Para avaliar esse impacto na capital mineira, uma pesquisa foi realizada pelo Grupo de Pesquisa em Sonoridades, Comunicação, Textualidades e Sociabilidade (Escutas), do Departamento de Comunicação Social da UFMG (DCS-UFMG) através de um survey on line via Google Forms junto a 171 profissionais musicais (como cantores, compositores, instrumentistas, técnicos de som, DJs, produtores executivos, luthiers, entre outros) entre 10 de agosto e 06 de outubro de 2020. Os resultados da pesquisa serão publicados em breve em uma edição especial da Frontiers in Sociology – Social Convergence in Times of Spatial Distancing: The Role of Music During the COVID-19 Pandemic, volume que é dedicado a estudos do mundo inteiro que analisam os impactos da pandemia na música em vários aspectos1.

Os dados até aqui confirmam e dão uma dimensão desse impacto na economia da cultura do setor em Belo Horizonte no que tange à redução salarial, à reinvenção profissional – com destaque à adaptação ao universo on line, longe de monetizar financeiramente aqueles menos conhecidos do circuito midiático – ou seja, a grande maioria dos músicos. Também se verifica o papel crucial dos bares, restaurantes e eventos para a cadeia produtiva do setor, bem como o impacto em grupos socialmente mais vulneráveis.

Entre o universo total de respondentes da pesquisa, por exemplo, antes da pandemia, apenas 5,8% dos entrevistados diziam ganhar mensalmente o equivalente a um salário mínimo com a música (R$ 1.045,00). Com a pandemia, porém, o número aumentou significativamente: quase a metade dos entrevistados (43,9%) viu sua renda despencar a esse patamar de um salário mínimo mensal obtido com a atividade, impacto que atinge os músicos e dependentes diretos. Isso porque, do total geral dos 171 respondentes, 145 (84,8%) afirmaram que vivem da sua própria renda com música e destes, 77 disseram que possuem um ou mais dependentes dessa renda.

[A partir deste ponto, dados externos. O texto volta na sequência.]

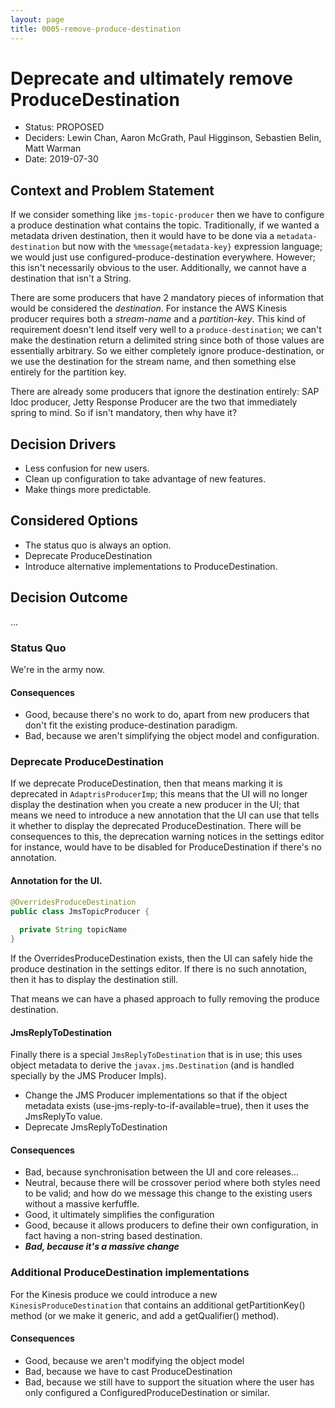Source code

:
 ```yaml
---
layout: page
title: 0005-remove-produce-destination
---
```

# Deprecate and ultimately remove ProduceDestination

* Status: PROPOSED
* Deciders: Lewin Chan, Aaron McGrath, Paul Higginson, Sebastien Belin, Matt Warman
* Date: 2019-07-30

## Context and Problem Statement

If we consider something like `jms-topic-producer` then we have to configure a produce destination what contains the topic. Traditionally, if we wanted a metadata driven destination, then it would have to be done via a `metadata-destination` but now with the `%message{metadata-key}` expression language; we would just use configured-produce-destination everywhere. However; this isn't necessarily obvious to the user. Additionally, we cannot have a destination that isn't a String.

There are some producers that have 2 mandatory pieces of information that would be considered the _destination_. For instance the AWS Kinesis producer requires both a _stream-name_ and a _partition-key_. This kind of requirement doesn't lend itself very well to a `produce-destination`; we can't make the destination return a delimited string since both of those values are essentially arbitrary. So we either completely ignore produce-destination, or we use the destination for the stream name, and then something else entirely for the partition key. 

There are already some producers that ignore the destination entirely: SAP Idoc producer, Jetty Response Producer are the two that immediately spring to mind. So if isn't mandatory, then why have it?

## Decision Drivers 

* Less confusion for new users.
* Clean up configuration to take advantage of new features.
* Make things more predictable.

## Considered Options

* The status quo is always an option.
* Deprecate ProduceDestination
* Introduce alternative implementations to ProduceDestination.

## Decision Outcome

...


### Status Quo

We're in the army now.

#### Consequences 

* Good, because there's no work to do, apart from new producers that don't fit the existing produce-destination paradigm.
* Bad, because we aren't simplifying the object model and configuration.

### Deprecate ProduceDestination

If we deprecate ProduceDestination, then that means marking it is deprecated in `AdaptrisProducerImp`; this means that the UI will no longer display the destination when you create a new producer in the UI; that means we need to introduce a new annotation that the UI can use that tells it whether to display the deprecated ProduceDestination. There will be consequences to this, the deprecation warning notices in the settings editor for instance, would have to be disabled for ProduceDestination if there's no annotation.

#### Annotation for the UI.

```java
@OverridesProduceDestination
public class JmsTopicProducer {
  
  private String topicName
}
```

If the OverridesProduceDestination exists, then the UI can safely hide the produce destination in the settings editor. If there is no such annotation, then it has to display the destination still. 

That means we can have a phased approach to fully removing the produce destination.

#### JmsReplyToDestination

Finally there is a special `JmsReplyToDestination` that is in use; this uses object metadata to derive the `javax.jms.Destination` (and is handled specially by the JMS Producer Impls).

* Change the JMS Producer implementations so that if the object metadata exists (use-jms-reply-to-if-available=true), then it uses the JmsReplyTo value.
* Deprecate JmsReplyToDestination

#### Consequences 

* Bad, because synchronisation between the UI and core releases...
* Neutral, because there will be crossover period where both styles need to be valid; and how do we message this change to the existing users without a massive kerfuffle.
* Good, it ultimately simplifies the configuration
* Good, because it allows producers to define their own configuration, in fact having a non-string based destination.
* __*Bad, because it's a massive change*__

### Additional ProduceDestination implementations

For the Kinesis produce we could introduce a new `KinesisProduceDestination` that contains an additional getPartitionKey() method (or we make it generic, and add a getQualifier() method).

#### Consequences 

* Good, because we aren't modifying the object model
* Bad, because we have to cast ProduceDestination
* Bad, because we still have to support the situation where the user has only configured a ConfiguredProduceDestination or similar.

Só esse resultado já sugere como o setor em BH tornou-se mais “endemicamente precarizado” do que “temporariamente precarizado”: enquanto neste caso a interrupção é breve e se refere a um emprego mais formal, no qual inclusive alguma solução é encontrada no próprio ambiente musical, naquele anterior temos um cenário mais sério, sobretudo para uma classe em que há maior ocorrência da informalidade, em que as saídas dentro do setor existem, mas são mais desafiadoras, quando não empurram o agente para um cenário mesmo de “hiperprecarização”, na qual o abandono e/ou troca da função musical por outra não-musical (como dirigir carros de aplicativo ou vender pães, como constatado) ou mesmo ter que sair do local de construção da carreira, se torna mais evidente.

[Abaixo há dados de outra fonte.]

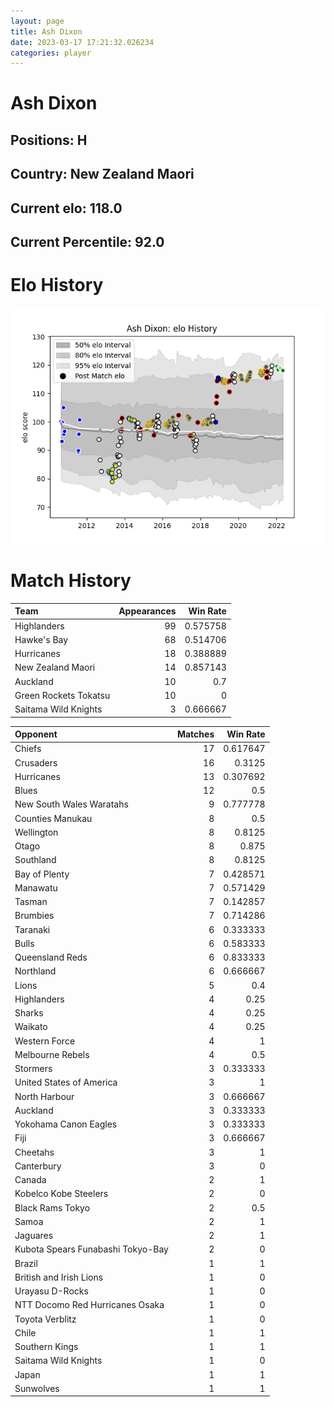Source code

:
 ```yaml
---  
layout: page  
title: Ash Dixon  
date: 2023-03-17 17:21:32.026234  
categories: player  
---
```

# Ash Dixon

## Positions: H

## Country: New Zealand Maori

## Current elo: 118.0

## Current Percentile: 92.0

# Elo History


![elo history](history_AshDixon.png)
# Match History


| Team                  |   Appearances |   Win Rate |
|:----------------------|--------------:|-----------:|
| Highlanders           |            99 |   0.575758 |
| Hawke's Bay           |            68 |   0.514706 |
| Hurricanes            |            18 |   0.388889 |
| New Zealand Maori     |            14 |   0.857143 |
| Auckland              |            10 |   0.7      |
| Green Rockets Tokatsu |            10 |   0        |
| Saitama Wild Knights  |             3 |   0.666667 |

| Opponent                          |   Matches |   Win Rate |
|:----------------------------------|----------:|-----------:|
| Chiefs                            |        17 |   0.617647 |
| Crusaders                         |        16 |   0.3125   |
| Hurricanes                        |        13 |   0.307692 |
| Blues                             |        12 |   0.5      |
| New South Wales Waratahs          |         9 |   0.777778 |
| Counties Manukau                  |         8 |   0.5      |
| Wellington                        |         8 |   0.8125   |
| Otago                             |         8 |   0.875    |
| Southland                         |         8 |   0.8125   |
| Bay of Plenty                     |         7 |   0.428571 |
| Manawatu                          |         7 |   0.571429 |
| Tasman                            |         7 |   0.142857 |
| Brumbies                          |         7 |   0.714286 |
| Taranaki                          |         6 |   0.333333 |
| Bulls                             |         6 |   0.583333 |
| Queensland Reds                   |         6 |   0.833333 |
| Northland                         |         6 |   0.666667 |
| Lions                             |         5 |   0.4      |
| Highlanders                       |         4 |   0.25     |
| Sharks                            |         4 |   0.25     |
| Waikato                           |         4 |   0.25     |
| Western Force                     |         4 |   1        |
| Melbourne Rebels                  |         4 |   0.5      |
| Stormers                          |         3 |   0.333333 |
| United States of America          |         3 |   1        |
| North Harbour                     |         3 |   0.666667 |
| Auckland                          |         3 |   0.333333 |
| Yokohama Canon Eagles             |         3 |   0.333333 |
| Fiji                              |         3 |   0.666667 |
| Cheetahs                          |         3 |   1        |
| Canterbury                        |         3 |   0        |
| Canada                            |         2 |   1        |
| Kobelco Kobe Steelers             |         2 |   0        |
| Black Rams Tokyo                  |         2 |   0.5      |
| Samoa                             |         2 |   1        |
| Jaguares                          |         2 |   1        |
| Kubota Spears Funabashi Tokyo-Bay |         2 |   0        |
| Brazil                            |         1 |   1        |
| British and Irish Lions           |         1 |   0        |
| Urayasu D-Rocks                   |         1 |   0        |
| NTT Docomo Red Hurricanes Osaka   |         1 |   0        |
| Toyota Verblitz                   |         1 |   0        |
| Chile                             |         1 |   1        |
| Southern Kings                    |         1 |   1        |
| Saitama Wild Knights              |         1 |   0        |
| Japan                             |         1 |   1        |
| Sunwolves                         |         1 |   1        |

E aí convém lembrar como a precariedade também será distribuída de forma diferenciada com base no gênero e sexualidade, raça e etnia e geração e classe, variáveis que também foram consideradas pela pesquisa. Por exemplo, dentre os profissionais negros entrevistados – que representam 37,4% do total de respondentes da pesquisa – metade ficou tanto antes, como depois da pandemia, na faixa de um salário mínimo auferido mensalmente.

Outros dados importantes como o impacto das leis de incentivo nacionais – existentes ou recentes, como a Aldir Blanc, efetivada após a aplicação do questionário – e o desafio da barreira tecnológica do virtual (seja para dar aulas, produzir e monetizar lives, entre outros aspectos), também apurados no survey, serão considerados para uma segunda fase da pesquisa. A ideia é  voltar ao universo dos respondentes que, no survey, se dispuseram a participar de entrevistas de profundidade e/ou grupos focais.

Serão incluídos ainda outros destaques da pesquisa para a renda do setor musical em Belo Horizonte. A ação do setor na capital mineira, historicamente forjada pela tradição e modernidade, transita de modo muito forte entre o profano e o sagrado, indo dos bares às cerimônias religiosas, passando pelo célebre Carnaval na capital mineira. Afinal, o evento entra para a construção dessa cadeia na capital não só propriamente nas semanas festivas a ele dedicadas, como em todos os outros momentos preparativos construídos ao longo do ano e que, igualmente, foram severamente interrompidos e atingidos pela pandemia.